He knows the craft of Lovecraft films.
An expert movie-maker will reveal his secrets for adapting writer H.P. Lovecraft’s tales of ghoulish fish-men and faceless flying devils for the silver screen during a talk at the Morbid Anatomy Museum on Oct. 21. The instructor of “Adapting Lovecraft For The Screen,” part of a lecture series from the Miskatonic Institute of Horror Studies, says that Lovecraft’s eldritch tales pose unique challenges for a visual medium.
“His work is highly suggestive. He’s very good at shadowing things and the horror is almost imagined in some cases,” said Dennis Paoli, whose teenage love for Lovecraft’s work matured into a lifelong fascination. “But for film you have to show that horror, show that creature, create that monster.”
Howard Phillips Lovecraft — who once lived in Brooklyn Heights — was one of America’s most influential horror writers, and helped invent the genre of cosmic horror, which emphasizes the fear of the unknown. His protagonists often encounter terrifying otherworldly beings that drive them to insanity or death — which makes a difficult fit for film’s traditional hero versus villain narrative.
“You’re not going on some fantastic adventures in his stories — it’s a grim set of possibilities you’re faced with,” said Paoli. “You get tossed in his world and it is a truly frightening world. It’s a world where man is part of a number of equal, and equally vulnerable, forms of life.”
Paoli, who teaches Gothic literature at Hunter College, has written the screenplays for several film adaptations of Lovecraft’s eerie novellas for director Stuart Gordon, including the movies “Re-Animator,” “From Beyond,” and “Dagon.” The two-hour class will discuss his collaboration with Gordon, along with their techniques for turning haunting prose into gripping film, an overview of genre conventions, and tips for adapting narrative structure.
While remaining true to the stories, the filmmakers have had to take some liberties with the original tales in order to fill character gaps, said Paoli.
“Many of his stories are in the first-person narrative,” he said. “They’re investigations of psychology. We stay in the character’s mind, in their voice, we’re always close to their actions. But a lot of other things may happen in the stories, so we try to expand the range of characters while still telling the central story.”
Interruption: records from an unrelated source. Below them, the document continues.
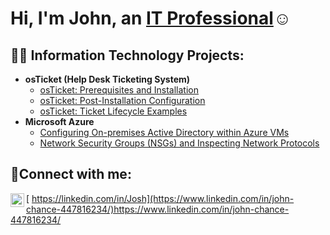 <h1>Hi, I'm John, an <a href="https://www.linkedin.com/in/john-chance-447816234/">IT Professional</a>☺</h1>

<h2>👨‍💻 Information Technology Projects:</h2>

- <b>osTicket (Help Desk Ticketing System)</b>
  - [osTicket: Prerequisites and Installation](https://github.com/JohnChance64/osticketprereq/tree/main)
  - [osTicket: Post-Installation Configuration](https://github.com/JohnChance64/postinstallation/tree/main)
  - [osTicket: Ticket Lifecycle Examples](https://github.com/JohnChance64/ticketlifecycle/tree/main)
- <b>Microsoft Azure</b>
  - [Configuring On-premises Active Directory within Azure VMs](https://github.com/JohnChance64/activedirectory/tree/main)
  - [Network Security Groups (NSGs) and Inspecting Network Protocols](https://github.com/joshmadakorcc/azure-network-protocols)

<h2>🤳Connect with me:</h2>

[<img align="left" alt="Josh | LinkedIn" width="22px" src="https://cdn.jsdelivr.net/npm/simple-icons@v3/icons/linkedin.svg" />
https://linkedin.com/in/Josh](https://www.linkedin.com/in/john-chance-447816234/)https://www.linkedin.com/in/john-chance-447816234/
And to appeal to modern audiences, the film adaptations often add female characters, who rarely appeared in the original stories, and invent dialogue that incorporates Lovecraft’s arcane, sesquipedalian vocabulary.
The Miskatonic Institute of Horror Studies — named for the fictional university in Lovecraft’s literary mythos — approached Paoli to teach the class. The group offers university-level classes in horror history and theory, and has monthly lectures scheduled to run through December at the Morbid Anatomy Museum.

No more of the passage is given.